The case centered on 55.6 BTC—valued at roughly 600 million won ($413,000) at the time—taken from an exchange account belonging to an individual identified as Mr. A. After the Seoul Central District Court dismissed his motion for reconsideration, Mr. A appealed. The Supreme Court concluded that seizure targets cover tangible items and electronic information, and that Bitcoin—“an electronic token” that can be independently managed, traded, and economically controlled—falls squarely within assets that courts or investigative bodies may seize.
This outcome is not a departure. South Korean courts have repeatedly treated cryptocurrencies as property: in 2018, the Supreme Court recognized Bitcoin as intangible property subject to confiscation if tied to crime; that same year, tokens were deemed divisible in divorce; and in 2021, the court reiterated Bitcoin’s status as a property interest under criminal law. The backdrop matters: as of March 2025, over 16 million South Koreans—about one-third of the country—held accounts at major domestic exchanges.
The single point that deserves focus is custody. When users leave BTC on a centralized exchange, they accept the exchange’s control over the private keys—and by extension, the legal and operational perimeter that regulators and courts can act upon. Practically, this ruling strengthens the state’s leverage at the choke points: compliance desks, KYC-linked accounts, and exchange-managed wallets. For exchanges, expect tighter seizure and freezing protocols, deeper wallet segregation, and cleaner audit trails—down to UTXO-level evidence handling—so they can execute lawful orders while minimizing collateral impact on other customers’ balances.

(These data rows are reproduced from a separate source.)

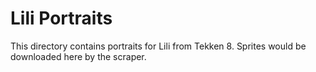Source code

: # Lili Portraits

This directory contains portraits for Lili from Tekken 8.
Sprites would be downloaded here by the scraper.
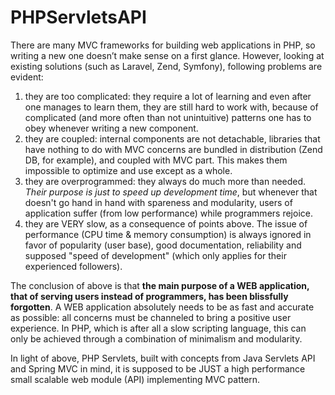 # PHPServletsAPI

There are many MVC frameworks for building web applications in PHP, so writing a new one doesn’t make sense on a first glance. However, looking at existing solutions (such as Laravel, Zend, Symfony), following problems are evident:

1. they are too complicated: they require a lot of learning and even after one manages to learn them, they are still hard to work with, because of complicated (and more often than not unintuitive) patterns one has to obey whenever writing a new component. 
2. they are coupled: internal components are not detachable, libraries that have nothing to do with MVC concerns are bundled in distribution (Zend DB, for example), and coupled with MVC part. This makes them impossible to optimize and use except as a whole.
3. they are overprogrammed: they always do much more than needed. *Their purpose is just to speed up development time*, but whenever that doesn't go hand in hand with spareness and modularity, users of application suffer (from low performance) while programmers rejoice.
4. they are VERY slow, as a consequence of points above. The issue of performance (CPU time & memory consumption) is always ignored in favor of popularity (user base), good documentation, reliability and supposed "speed of development" (which only applies for their experienced followers).

The conclusion of above is that **the main purpose of a WEB application, that of serving users instead of programmers, has been blissfully forgotten**. A WEB application absolutely needs to be as fast and accurate as possible: all concerns must be channeled to bring a positive user experience. In PHP, which is after all a slow scripting language, this can only be achieved through a combination of minimalism and modularity. 

In light of above, PHP Servlets, built with concepts from Java Servlets API and Spring MVC in mind, it is supposed to be JUST a high performance small scalable web module (API) implementing MVC pattern.
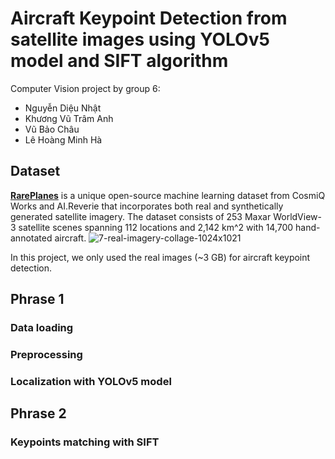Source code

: # Aircraft Keypoint Detection from satellite images using YOLOv5 model and SIFT algorithm
Computer Vision project by group 6:
- Nguyễn Diệu Nhật
- Khương Vũ Trâm Anh
- Vũ Bảo Châu
- Lê Hoàng Minh Hà 

## Dataset
[**RarePlanes**](https://www.cosmiqworks.org/rareplanes/) is a unique open-source machine learning dataset from CosmiQ Works and AI.Reverie that incorporates both real and synthetically generated satellite imagery. The dataset consists of 253 Maxar WorldView-3 satellite scenes spanning 112 locations and 2,142 km^2 with 14,700 hand-annotated aircraft.
![7-real-imagery-collage-1024x1021](https://github.com/dieunhat/CV-Aircraft-Keypoint-Detection/assets/40814521/7d0b857d-901a-4b2a-aa55-418e7616eac3)

In this project, we only used the real images (~3 GB) for aircraft keypoint detection.


## Phrase 1
### Data loading
### Preprocessing
### Localization with YOLOv5 model

## Phrase 2
### Keypoints matching with SIFT
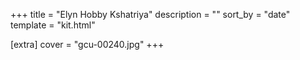 +++
title = "Elyn Hobby Kshatriya"
description = ""
sort_by = "date"
template = "kit.html"

[extra]
cover = "gcu-00240.jpg"
+++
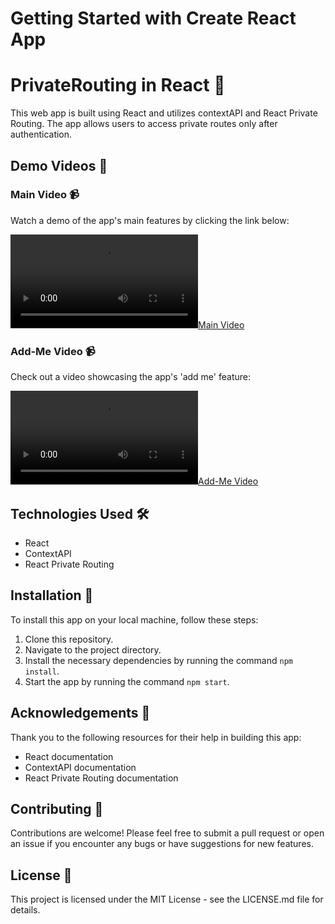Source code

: # Getting Started with Create React App

# PrivateRouting in React 🚀

This web app is built using React and utilizes contextAPI and React Private Routing. The app allows users to access private routes only after authentication.

## Demo Videos 🎥

### Main Video 📹

Watch a demo of the app's main features by clicking the link below:

[![Main Video](./video/main.mp4)](./video/main.mp4)

### Add-Me Video 📹

Check out a video showcasing the app's 'add me' feature:

[![Add-Me Video](./video/add-me.mp4)](./video/add-me.mp4)

## Technologies Used 🛠️

- React
- ContextAPI
- React Private Routing

## Installation 🚀

To install this app on your local machine, follow these steps:

1. Clone this repository.
2. Navigate to the project directory.
3. Install the necessary dependencies by running the command `npm install`.
4. Start the app by running the command `npm start`.

## Acknowledgements 👏

Thank you to the following resources for their help in building this app:

- React documentation
- ContextAPI documentation
- React Private Routing documentation

## Contributing 🤝

Contributions are welcome! Please feel free to submit a pull request or open an issue if you encounter any bugs or have suggestions for new features.

## License 📜

This project is licensed under the MIT License - see the LICENSE.md file for details.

For users, the psychological shift is subtle but real. Many assumed “crypto” implied autonomy regardless of venue; this decision reinforces a two-tier reality. On a CEX, your Bitcoin resembles a bank deposit in the eyes of the law—discoverable, freezeable, and, when warranted, seizable. In self-custody, enforcement becomes procedurally harder, though not impossible if courts order key surrender or target off-ramps. People won’t abandon exchanges en masse—convenience, liquidity, and fiat rails still dominate behavior—but higher-value holders may re-evaluate their allocation between exchange wallets and cold storage.
This clarity also reshapes business incentives. Large platforms will invest more in workflow automation for warrants, incident response playbooks, and coordination with chain analytics. Insurance underwriters and auditors will price custody and compliance controls more explicitly. None of this is inherently bearish for adoption; institutions often prefer clear rules, even if they are stricter, because they reduce procedural risk.
South Korea’s stance tracks with a wider legal trend. The UK recently enacted legislation that formally recognizes digital assets as property, providing statutory footing for courts to handle crypto in theft, inheritance, and insolvency matters. That harmonization—statutory in the UK, jurisprudential in Korea—accelerates asset recovery and reduces gray zones that bad actors exploit.
For serious market participants, the takeaway is simple: venue risk is legal risk. If your Bitcoin sits on a Korean exchange, model it like a regulated account. If you need sovereignty, use self-custody with disciplined key management. Either way, assume greater procedural rigor ahead across seizures, freezes, and asset tracing as crypto is integrated into standard property law.